Estimating acoustic transmission loss of perforated filters using finite element method

Finite element method is well established in estimating acoustic transmission loss (TL) of passive reactive acoustic filters. However, the acoustic impedances derived from the established empirical models are being used to model the perforated elements present in these acoustic filters. Such empirical models have been established with known restrictions such as position, shape, size, orientation and evenness of the perforations. In the present work, finite element analysis in frequency domain has been demonstrated to circumvent the necessity of such empirical models in estimating acoustic TL of reactive filters having perforated elements at zero mean flow condition. In order to achieve so, a three-pole measurement based simulation has been carried out which exactly replicates the experimental transmission-loss tube test setup. The essential necessity of simulating anechoic termination to perform three-pole measurement and the associated complexity has been resolved. The constraint of desired meshing for estimating the acoustic TL of a perforated plate has been quantified. The strength of the proposed methodology has been exploited by analyzing reactive acoustic filters with various shapes of perforated components. Further, the challenge of analyzing the reactive filters with external perforation has been considered.
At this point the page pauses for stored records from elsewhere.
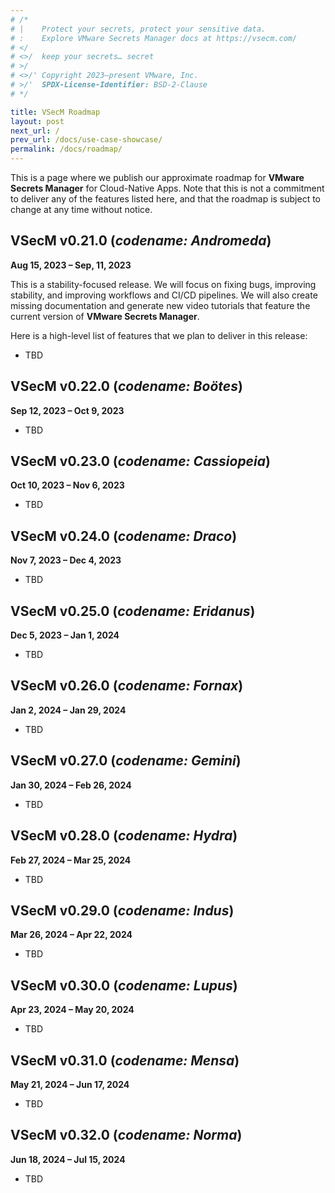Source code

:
 ```yaml
---
# /*
# |    Protect your secrets, protect your sensitive data.
# :    Explore VMware Secrets Manager docs at https://vsecm.com/
# </
# <>/  keep your secrets… secret
# >/
# <>/' Copyright 2023–present VMware, Inc.
# >/'  SPDX-License-Identifier: BSD-2-Clause
# */

title: VSecM Roadmap
layout: post
next_url: /
prev_url: /docs/use-case-showcase/
permalink: /docs/roadmap/
---
```


This is a page where we publish our approximate roadmap for **VMware Secrets
Manager** for Cloud-Native Apps. Note that this is not a commitment to deliver
any of the features listed here, and that the roadmap is subject to change at
any time without notice.

## VSecM v0.21.0 (*codename: Andromeda*)

**Aug 15, 2023 – Sep, 11, 2023** 

This is a stability-focused release. We will focus on fixing bugs, improving
stability, and improving workflows and CI/CD pipelines. We will also create
missing documentation and generate new video tutorials that feature the current
version of **VMware Secrets Manager**.

Here is a high-level list of features that we plan to deliver in this release:

* TBD

## VSecM v0.22.0 (*codename: Boötes*) 

**Sep 12, 2023 – Oct 9, 2023**

* TBD

## VSecM v0.23.0 (*codename: Cassiopeia*) 

**Oct 10, 2023 – Nov 6, 2023**

* TBD

## VSecM v0.24.0 (*codename: Draco*) 

**Nov 7, 2023 – Dec 4, 2023**

* TBD

## VSecM v0.25.0 (*codename: Eridanus*) 

**Dec 5, 2023 – Jan 1, 2024**

* TBD

## VSecM v0.26.0 (*codename: Fornax*) 

**Jan 2, 2024 – Jan 29, 2024**

* TBD

## VSecM v0.27.0 (*codename: Gemini*) 

**Jan 30, 2024 – Feb 26, 2024**

* TBD

## VSecM v0.28.0 (*codename: Hydra*) 

**Feb 27, 2024 – Mar 25, 2024**

* TBD

## VSecM v0.29.0 (*codename: Indus*) 

**Mar 26, 2024 – Apr 22, 2024**

* TBD

## VSecM v0.30.0 (*codename: Lupus*) 

**Apr 23, 2024 – May 20, 2024**

* TBD

## VSecM v0.31.0 (*codename: Mensa*) 

**May 21, 2024 – Jun 17, 2024**

* TBD

## VSecM v0.32.0 (*codename: Norma*) 

**Jun 18, 2024 – Jul 15, 2024**

* TBD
In order to simulate the perforation facing to atmosphere, an additional domain or volume with non-reflecting boundary attached to perforation, has been proposed. The proposed methodology has been verified by evaluating the TL of a Helmholtz resonator with a leak and of a perforated tube. Summarizing above, the proposed three-pole based finite element methodology can be used for acoustic analysis of any shape and size of perforated components and reactive filters with perforated elements.